“Well, the day we fought, I found out he’d been using. Pills of some kind, I don’t know what. They were little and blue. I’d found them and I also found out that Daniel was his dealer.”
She kind of coughs out a strangled “No.”
For a moment we feel like Tally and Casey again. The Tally and Casey we were from the beginning of summer. Maybe we really could make friends work. But then she opens her mouth and the hope bubble deflates before my eyes.
“I understand why you don’t like him,” she continues, “but, and this is coming from someone who is struggling to understand the whys of suicide, you all lost Luke. He’s probably been beating himself up with guilt all these years for the part he most likely didn’t ever think he’d play in Luke’s death.”
What kind of bullshit is this? “You have compassion for him, but none for me?”
Her mouth hangs open. “What are you even talking about?”
“The cold shoulder? Yeah, I’m a monster. We both know it now, but I can’t believe after everything you’d defend him knowing that he’s his own brand of monster, too.”
Forget this. I stomp off, grab my coat and keys from D’s bedroom and bolt out the door. She can stay with them or get a ride home. I’m pissed enough that I jog to my truck and don’t even wait for it to warm up before I peel out of the parking space, squealing my tires, and drive.
It doesn’t matter where I go, only that I put distance between Tal and me. The wipers swish on the highest setting but with the slushy snow solidifying back tosnowsnow, the flakes look like the opening to Star Wars coming at me. Right turns and left turns lead me down roads so filled with potholes that even in my seatbelt my head hits the ceiling with each dip of tire. I’m going to ruin my axel and will definitely need an alignment and yet I can’t slow down, pushing harder on the gas because I’m a goddamn maniac.
There’s a slope to the road with deep drainage ditches to either side. I hit an icy patch coming out of a pothole and skid, but I’m going too fast to right myself and spin three times before crashing headfirst into one of the ditches.

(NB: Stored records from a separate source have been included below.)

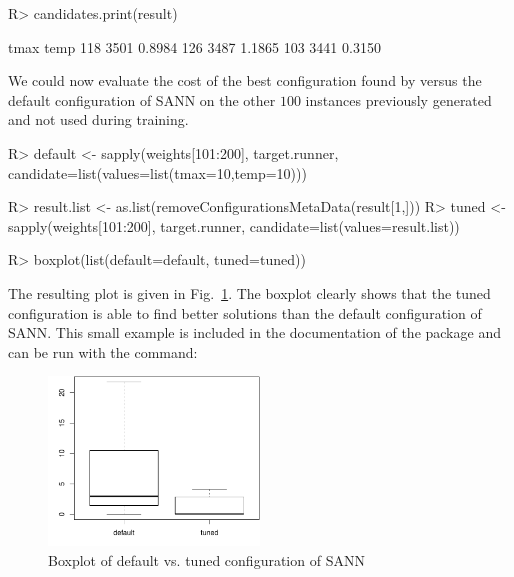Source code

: \documentclass[article,a4paper,nojss,notitle]{jss}
\newcommand{\irace}{\pkg{irace}\xspace}
\begin{document}
\begin{CodeChunk}
\begin{CodeInput}
R> candidates.print(result)
\end{CodeInput}
\begin{CodeOutput}
      tmax   temp
118 3501 0.8984
126 3487 1.1865
103 3441 0.3150
\end{CodeOutput}
\end{CodeChunk}

We could now evaluate the cost of the best configuration found by
\irace versus the default configuration of SANN on the other $100$
instances previously generated and not used during training.

\begin{CodeChunk}
\begin{CodeInput}
R> default <- sapply(weights[101:200], target.runner,
                  candidate=list(values=list(tmax=10,temp=10)))

R> result.list <- as.list(removeConfigurationsMetaData(result[1,]))
R> tuned <- sapply(weights[101:200], target.runner, candidate=list(values=result.list))

R> boxplot(list(default=default, tuned=tuned))
\end{CodeInput}
\end{CodeChunk}      

The resulting plot is given in Fig.~\ref{fig:boxplot_sann}. The
boxplot clearly shows that the tuned configuration is able to find
better solutions than the default configuration of SANN. This small example is included in the documentation of the \irace package and can be run with the command:



\begin{figure}
  \centering
  \includegraphics[width=0.5\textwidth]{boxplot-sann.pdf}
  \caption{Boxplot of default vs. tuned configuration of SANN}
  \label{fig:boxplot_sann}
\end{figure}
\end{document}
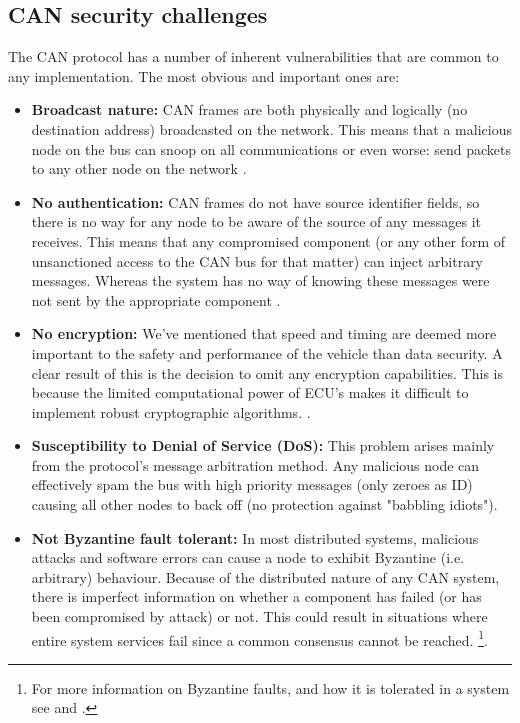 \documentclass[master=cws,masteroption=vs,english]{kulemt}
\begin{document}
\subsection{CAN security challenges}
\label{sec:can_challenges}
The CAN protocol has a number of inherent vulnerabilities that are common to any implementation. The most obvious and important ones are:

\begin{itemize}
	\item \textbf{Broadcast nature:} CAN frames are both physically and logically (no destination address) broadcasted on the network. This means that a malicious node on the bus can snoop on all communications or even worse: send packets to any other node on the network \cite{Kosher}. 
	
	\item \textbf{No authentication:} CAN frames do not have source identifier fields, so there is no way for any node to be aware of the source of any messages it receives. This means that any compromised component (or any other form of unsanctioned access to the CAN bus for that matter) can inject arbitrary messages. Whereas the system has no way of knowing these messages were not sent by the appropriate component \cite{Kosher}\cite{CANissues}.
	
	\item \textbf{No encryption:} We've mentioned that speed and timing are deemed more important to the safety and performance of the vehicle than data security. A clear result of this is the decision to omit any encryption capabilities. This is because the limited  computational power of ECU's makes it difficult to implement robust cryptographic algorithms. \cite{CANissues}.  
	
	\item \textbf{Susceptibility to Denial of Service (DoS):} This problem arises mainly from the protocol's message arbitration method. Any malicious node can effectively spam the bus with high priority messages (only zeroes as ID) causing all other nodes to back off (no protection against "babbling idiots"\cite{Pike15})\cite{Kosher}.
	
	\item \textbf{Not Byzantine fault tolerant:} In most distributed systems, malicious attacks and software errors can cause a node to exhibit Byzantine (i.e. arbitrary) behaviour\cite{Byzantine}. Because of the distributed nature of any CAN system, there is imperfect information on whether a component has failed (or has been compromised by attack) or not. This could result in situations where entire system services fail since a common consensus cannot be reached\cite{wiki:ByzantineFault}. \footnote{For more information on Byzantine faults, and how it is tolerated in a system see \cite{Byzantine} and \cite{wiki:ByzantineFault}.}.
	
\end{itemize}
\end{document}

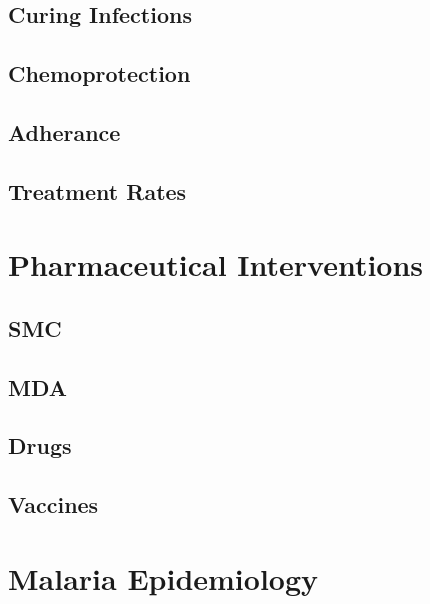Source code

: \documentclass[
]{book}
\begin{document}
\hypertarget{curing-infections}{%
\section{Curing Infections}\label{curing-infections}}

\hypertarget{chemoprotection}{%
\section{Chemoprotection}\label{chemoprotection}}

\hypertarget{adherance}{%
\section{Adherance}\label{adherance}}

\hypertarget{treatment-rates}{%
\section{Treatment Rates}\label{treatment-rates}}

\hypertarget{pharmaceutical-interventions}{%
\chapter{Pharmaceutical Interventions}\label{pharmaceutical-interventions}}

\hypertarget{smc}{%
\section{SMC}\label{smc}}

\hypertarget{mda}{%
\section{MDA}\label{mda}}

\hypertarget{drugs}{%
\section{Drugs}\label{drugs}}

\hypertarget{vaccines}{%
\section{Vaccines}\label{vaccines}}

\hypertarget{malaria-epidemiology}{%
\chapter{Malaria Epidemiology}\label{malaria-epidemiology}}
\end{document}
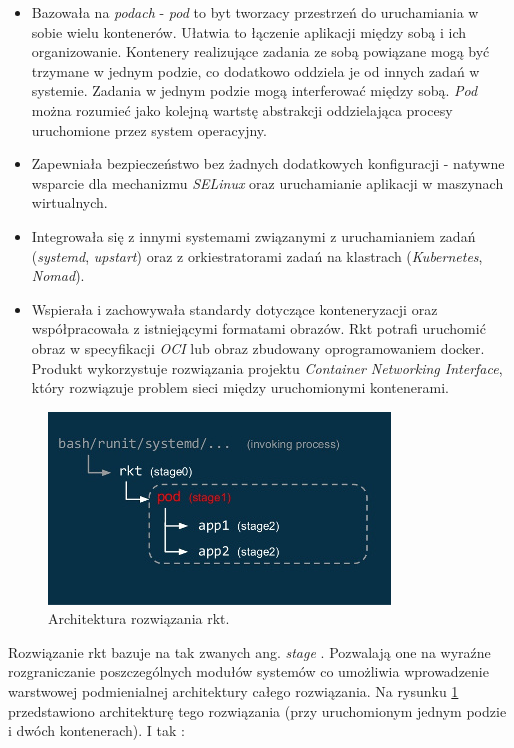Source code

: \documentclass[10pt,a4paper,titlepage,twoside]{report}
\begin{document}
\begin{itemize}
\item Bazowała na \textit{podach} - \textit{pod} to byt tworzacy przestrzeń do uruchamiania w sobie wielu kontenerów. Ułatwia to łączenie aplikacji między sobą i ich organizowanie. Kontenery realizujące zadania ze sobą powiązane mogą być trzymane w jednym podzie, co dodatkowo oddziela je od innych zadań w systemie. Zadania w jednym podzie mogą interferować między sobą. \textit{Pod} można rozumieć jako kolejną wartstę abstrakcji oddzielająca procesy uruchomione przez system operacyjny.
\item Zapewniała bezpieczeństwo bez żadnych dodatkowych konfiguracji - natywne wsparcie dla mechanizmu \textit{SELinux} oraz uruchamianie aplikacji w maszynach wirtualnych.
\item Integrowała się z innymi systemami związanymi z uruchamianiem zadań (\textit{systemd}, \textit{upstart}) oraz z orkiestratorami zadań na klastrach (\textit{Kubernetes}, \textit{Nomad}).
\item Wspierała i zachowywała standardy dotyczące konteneryzacji oraz współpracowała z istniejącymi formatami obrazów. Rkt potrafi uruchomić obraz w specyfikacji \textit{OCI} lub obraz zbudowany oprogramowaniem docker. Produkt wykorzystuje rozwiązania projektu \textit{Container Networking Interface}, który rozwiązuje problem sieci między uruchomionymi kontenerami.
\end{itemize}

\begin{figure}[!h]
	\centering
	\includegraphics[scale=1]{pics/rkt-architecure.jpg}
	\caption{Architektura rozwiązania rkt.}
	\label{rkt_arch}
\end{figure}

Rozwiązanie rkt bazuje na tak zwanych ang. \textit{stage} \cite{ad30}. Pozwalają one na wyraźne rozgraniczanie poszczególnych modułów systemów co umożliwia wprowadzenie warstwowej podmienialnej architektury całego rozwiązania. Na rysunku \ref{rkt_arch} przedstawiono architekturę tego rozwiązania (przy uruchomionym jednym podzie i dwóch kontenerach). I tak \cite{ad30}:
\end{document}
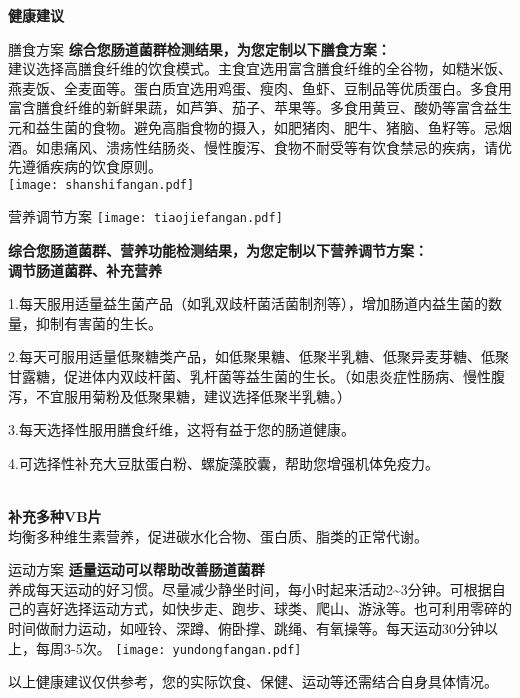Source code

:

\usepackage{graphicx}
\graphicspath{{cores/}}



\vspace*{5mm}
\setlength{\arrayrulewidth}{1pt}
\fontsize{9.3pt}{11pt}\selectfont
\color{gray2}

\centerline{\bf\sanhao 健康建议}

\vspace*{2mm}

\begin{LRaside}[.20]{膳食方案}
{\bf *综合您肠道菌群检测结果，为您定制以下膳食方案：}\\
{\indent 建议选择高膳食纤维的饮食模式。主食宜选用富含膳食纤维的全谷物，如糙米饭、燕麦饭、全麦面等。蛋白质宜选用鸡蛋、瘦肉、鱼虾、豆制品等优质蛋白。多食用富含膳食纤维的新鲜果蔬，如芦笋、茄子、苹果等。多食用黄豆、酸奶等富含益生元和益生菌的食物。避免高脂食物的摄入，如肥猪肉、肥牛、猪脑、鱼籽等。忌烟酒。如患痛风、溃疡性结肠炎、慢性腹泻、食物不耐受等有饮食禁忌的疾病，请优先遵循疾病的饮食原则。}\\
\asidebreak %
\noindent
\texttt{[image: shanshifangan.pdf]}

\end{LRaside}


\begin{LRaside}[.70]{营养调节方案}
\noindent
\texttt{[image: tiaojiefangan.pdf]}

\asidebreak %
{\bf *综合您肠道菌群、营养功能检测结果，为您定制以下营养调节方案：}\\
{\bf 调节肠道菌群、补充营养}\\{\indent 1.每天服用适量益生菌产品（如乳双歧杆菌活菌制剂等），增加肠道内益生菌的数量，抑制有害菌的生长。

2.每天可服用适量低聚糖类产品，如低聚果糖、低聚半乳糖、低聚异麦芽糖、低聚甘露糖，促进体内双歧杆菌、乳杆菌等益生菌的生长。（如患炎症性肠病、慢性腹泻，不宜服用菊粉及低聚果糖，建议选择低聚半乳糖。）

3.每天选择性服用膳食纤维，这将有益于您的肠道健康。

4.可选择性补充大豆肽蛋白粉、螺旋藻胶囊，帮助您增强机体免疫力。}\\
{\bf 补充多种VB片}\\{\indent 均衡多种维生素营养，促进碳水化合物、蛋白质、脂类的正常代谢。}\\
\end{LRaside}

\begin{LRaside}[.20]{运动方案}
{\bf *适量运动可以帮助改善肠道菌群}\\
{\indent 养成每天运动的好习惯。尽量减少静坐时间，每小时起来活动2\textasciitilde 3分钟。可根据自己的喜好选择运动方式，如快步走、跑步、球类、爬山、游泳等。也可利用零碎的时间做耐力运动，如哑铃、深蹲、俯卧撑、跳绳、有氧操等。每天运动30分钟以上，每周3-5次。}
\asidebreak %
\noindent
\texttt{[image: yundongfangan.pdf]}

\end{LRaside}

{\noindent\qihao *以上健康建议仅供参考，您的实际饮食、保健、运动等还需结合自身具体情况。}


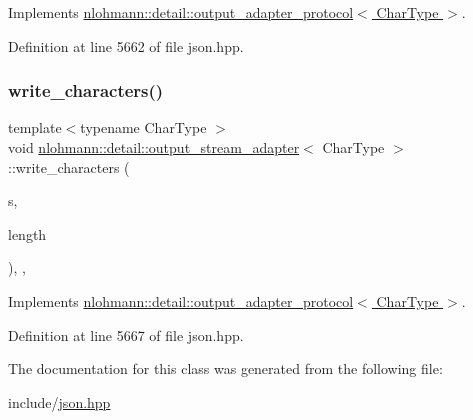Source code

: Implements \hyperlink{structnlohmann_1_1detail_1_1output__adapter__protocol_a3381896fe1be557f591de2e917cdc7d5}{nlohmann\+::detail\+::output\+\_\+adapter\+\_\+protocol$<$ Char\+Type $>$}.



Definition at line 5662 of file json.\+hpp.

\mbox{\label{classnlohmann_1_1detail_1_1output__stream__adapter_ad61375497a7d03cb0bdcddfdaad185d0}} 
\subsubsection{\texorpdfstring{write\+\_\+characters()}{write\_characters()}}
{\footnotesize\ttfamily template$<$typename Char\+Type $>$ \\
void \hyperlink{classnlohmann_1_1detail_1_1output__stream__adapter}{nlohmann\+::detail\+::output\+\_\+stream\+\_\+adapter}$<$ Char\+Type $>$\+::write\+\_\+characters (\begin{DoxyParamCaption}\item[{const Char\+Type $\ast$}]{s,  }\item[{std\+::size\+\_\+t}]{length }\end{DoxyParamCaption})\hspace{0.3cm}{\ttfamily [inline]}, {\ttfamily [override]}, {\ttfamily [virtual]}}



Implements \hyperlink{structnlohmann_1_1detail_1_1output__adapter__protocol_a2f410a164e0eda17cf6561114b0eee4a}{nlohmann\+::detail\+::output\+\_\+adapter\+\_\+protocol$<$ Char\+Type $>$}.



Definition at line 5667 of file json.\+hpp.



The documentation for this class was generated from the following file\+:\begin{DoxyCompactItemize}
\item 
include/\hyperlink{json_8hpp}{json.\+hpp}\end{DoxyCompactItemize}

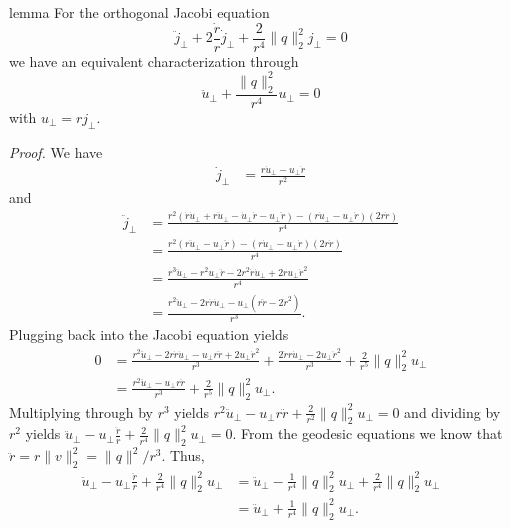 \documentclass{article}
\begin{document}
\begin{restatable}{lemma}{} \label{lemma: orthog jacobi equation}
    For the orthogonal Jacobi equation
    \begin{equation}
        \ddot j_{\perp} +  2\frac{\dot r}{r}\dot j_{\perp} + \frac{2}{r^4}\|q\|_2^2j_{\perp} = 0
    \end{equation}
    we have an equivalent characterization through
    \begin{equation}
        \ddot u_{\perp} + \frac{\|q\|_2^2}{r^4}u_\perp = 0
    \end{equation}
    with $u_\perp = rj_{\perp}$.
\end{restatable}
\noindent \textit{Proof.} We have
\begin{align}
    \dot j_{\perp} &= \frac{r\dot u_{\perp} - u_\perp \dot r}{r^2}
\end{align}
and 
\begin{align}
    \ddot j_{\perp} &= \frac{r^2(\dot r\dot u_{\perp} + r \ddot u_{\perp} - \dot u_\perp \dot r - u_\perp \ddot r) - (r\dot u_{\perp} - u_\perp \dot r)(2r\dot r)}{r^4} \\
    &= \frac{r^2(r \ddot u_{\perp} - u_\perp \ddot r) - (r\dot u_{\perp} - u_\perp \dot r)(2r\dot r)}{r^4} \\
    &= \frac{r^3 \ddot u_{\perp} - r^2u_\perp \ddot r - 2r^2\dot r\dot u_{\perp} + 2ru_\perp \dot r^2}{r^4} \\
    &= \frac{r^2 \ddot u_{\perp} - 2r\dot r\dot u_{\perp}- u_\perp\left(r \ddot r - 2 \dot r^2\right)}{r^3}.
\end{align}
Plugging back into the Jacobi equation yields
\begin{align}
    0 &= \frac{r^2 \ddot u_{\perp} - 2r\dot r\dot u_{\perp}- u_\perp r\ddot r + 2 u_{\perp}\dot r^2}{r^3} + \frac{2\dot rr\dot u_{\perp} - 2u_\perp \dot r^2}{r^3} + \frac{2}{r^5}\|q\|_2^2u_{\perp} \\
    &= \frac{r^2 \ddot u_{\perp} - u_\perp r\ddot r}{r^3} + \frac{2}{r^5}\|q\|_2^2u_{\perp}.
\end{align}
Multiplying through by $r^3$ yields $r^2 \ddot u_{\perp} - u_\perp r\ddot r + \frac{2}{r^2}\|q\|_2^2u_{\perp} = 0$ and dividing by $r^2$ yields $\ddot u_{\perp} - u_\perp \frac{\ddot r}{r} + \frac{2}{r^4}\|q\|_2^2u_{\perp} = 0$. From the geodesic equations we know that $\ddot r = r\|v\|_2^2 = \|q\|^2/r^3$. Thus,
\begin{align}
    \ddot u_{\perp} - u_\perp \frac{\ddot r}{r} + \frac{2}{r^4}\|q\|_2^2u_{\perp} &= \ddot u_{\perp} -  \frac{1}{r^4}\|q\|_2^2u_\perp + \frac{2}{r^4}\|q\|_2^2u_{\perp} \\
    &= \ddot u_{\perp} + \frac{1}{r^4}\|q\|_2^2u_\perp.
\end{align}
\end{document}
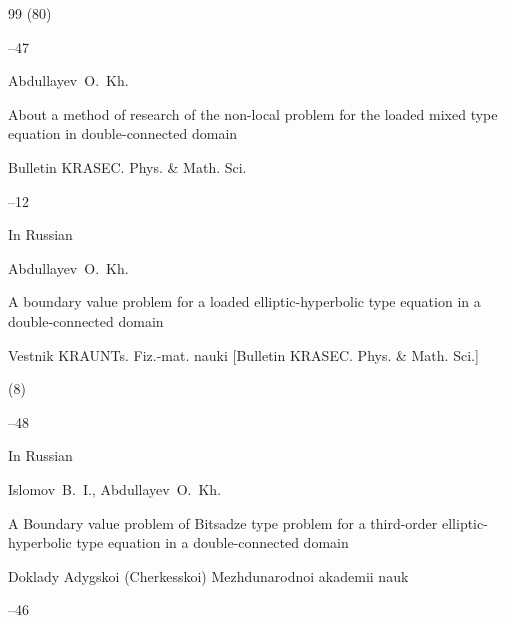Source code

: \begin{thebibliography}{99}
(80)

--47








\by Abdullayev~O.~Kh.

\paper About a method of research of the non-local problem for the loaded mixed type equation in double-connected domain

\jour Bulletin KRASEC. Phys. \& Math. Sci.




--12






\lang In Russian

\by Abdullayev~O.~Kh.

\paper A boundary value problem for a loaded elliptic-hyperbolic type equation  in a double-connected domain

\jour Vestnik KRAUNTs. Fiz.-mat. nauki \rm [Bulletin KRASEC. Phys. \& Math. Sci.]


(8)

--48






 


\lang In Russian

\by Islomov~B.~I., Abdullayev~O.~Kh.

\paper A Boundary value problem of Bitsadze type problem for a third-order  elliptic-hyperbolic type equation in a double-connected domain

\jour Doklady Adygskoi (Cherkesskoi) Mezhdunarodnoi akademii nauk




--46

 




\end{thebibliography}

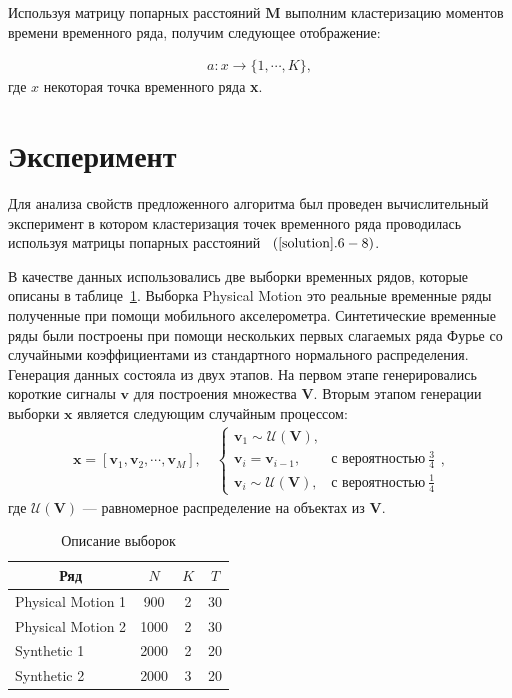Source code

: \documentclass[12pt, twoside]{article}
\numberwithin{equation}{section}
\begin{document}
Используя матрицу попарных расстояний $\textbf{M}$ выполним кластеризацию моментов времени временного ряда, получим следующее отображение:

\begin{equation}
\label{eq:cl:10}
\begin{aligned}
a : x \to \{1,\cdots, K\}, 
\end{aligned}
\end{equation}
где $x$ некоторая точка временного ряда \textbf{x}.


\section{Эксперимент}
Для анализа свойств предложенного алгоритма был проведен вычислительный эксперимент в котором кластеризация точек временного ряда проводилась используя матрицы попарных расстояний ~$(\ref{solution}.6-8)$.

В качестве данных использовались две выборки временных рядов, которые описаны в таблице~\ref{table_1}. Выборка Physical Motion это реальные временные ряды полученные при помощи мобильного акселерометра. Синтетические временные ряды были построены при помощи нескольких первых слагаемых ряда Фурье со случайными коэффициентами из стандартного нормального распределения. Генерация данных состояла из двух этапов. На первом этапе генерировались короткие сигналы $\textbf{v}$ для построения множества $\mathbf{V}$. Вторым этапом генерации выборки $\textbf{x}$ является следующим случайным процессом:
\begin{equation}
\label{eq:exp:1}
\begin{aligned}
\textbf{x} = [\textbf{v}_{1}, \textbf{v}_{2}, \cdots, \textbf{v}_{M}], \quad \begin{cases}
    \textbf{v}_{1} \sim \mathcal{U}\left(\mathbf{V}\right),\\
    \textbf{v}_{i} = \textbf{v}_{i - 1}, & \text{с вероятностью}~\frac{3}{4}\\
    \textbf{v}_{i} \sim \mathcal{U}\left(\mathbf{V}\right), & \text{с вероятностью}~\frac{1}{4}
\end{cases},
\end{aligned}
\end{equation}
где $\mathcal{U}\left(\mathbf{V}\right)$ --- равномерное распределение на объектах из $\mathbf{V}$.

\begin{table}[h]
\begin{center}
\caption{Описание выборок}
\label{table_1}
\begin{tabular}{|c|c|c|c|}
\hline
	Ряд & $N$& $K$& $T$\\
	\hline
	\multicolumn{1}{|l|}{Physical Motion 1}
	& 900& 2& 30\\
	\hline
	\multicolumn{1}{|l|}{Physical Motion 2}
	& 1000& 2& 30\\
	\hline
	\multicolumn{1}{|l|}{Synthetic 1}
	& 2000& 2& 20\\
	\hline
	\multicolumn{1}{|l|}{Synthetic 2}
	& 2000& 3& 20\\
\hline

\end{tabular}
\end{center}
\end{table}
\end{document}
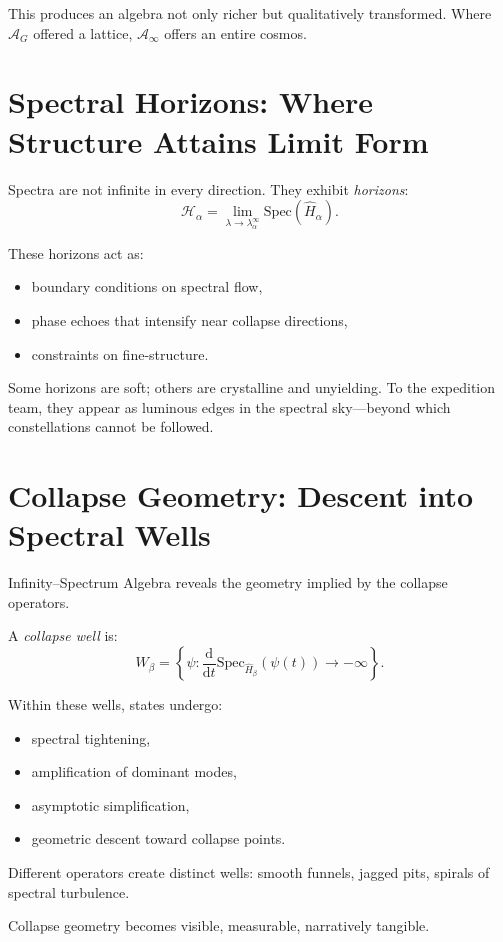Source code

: This produces an algebra not only richer but qualitatively transformed.
Where $\mathcal{A}_G$ offered a lattice, $\mathcal{A}_\infty$ offers an entire cosmos.

\section{Spectral Horizons: Where Structure Attains Limit Form}
Spectra are not infinite in every direction. They exhibit \emph{horizons}:
\[
\mathcal{H}_\alpha = \lim_{\lambda \to \lambda_\alpha^{\infty}}
\mathrm{Spec}(\hat{H}_\alpha).
\]

These horizons act as:
\begin{itemize}
  \item boundary conditions on spectral flow,
  \item phase echoes that intensify near collapse directions,
  \item constraints on fine-structure.
\end{itemize}

Some horizons are soft; others are crystalline and unyielding.
To the expedition team, they appear as luminous edges in the spectral sky---beyond which
constellations cannot be followed.

\section{Collapse Geometry: Descent into Spectral Wells}
Infinity--Spectrum Algebra reveals the geometry implied by the collapse operators.

A \emph{collapse well} is:
\[
W_\beta
=
\left\{
\psi :
\frac{\mathrm{d}}{\mathrm{d}t}
\mathrm{Spec}_{\hat{H}_\beta}(\psi(t))
\rightarrow -\infty
\right\}.
\]

Within these wells, states undergo:
\begin{itemize}
  \item spectral tightening,
  \item amplification of dominant modes,
  \item asymptotic simplification,
  \item geometric descent toward collapse points.
\end{itemize}

Different operators create distinct wells:
smooth funnels, jagged pits, spirals of spectral turbulence.

Collapse geometry becomes visible, measurable, narratively tangible.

My forehead cracks against the steering wheel, my vision blurs and the last thing I remember is puking all over the front of my coat.
My head throbs when I open my eyes. I blink several times because even in the dark I can tell my vision’s fuzzy. There’s blood all over the dash since the airbag never deployed because I’d turned it off. Christ, I’m cold. I can’t stop shivering. My teeth chattering incessantly hurts my head even worse than it would with the gash on it alone. I just want to go home.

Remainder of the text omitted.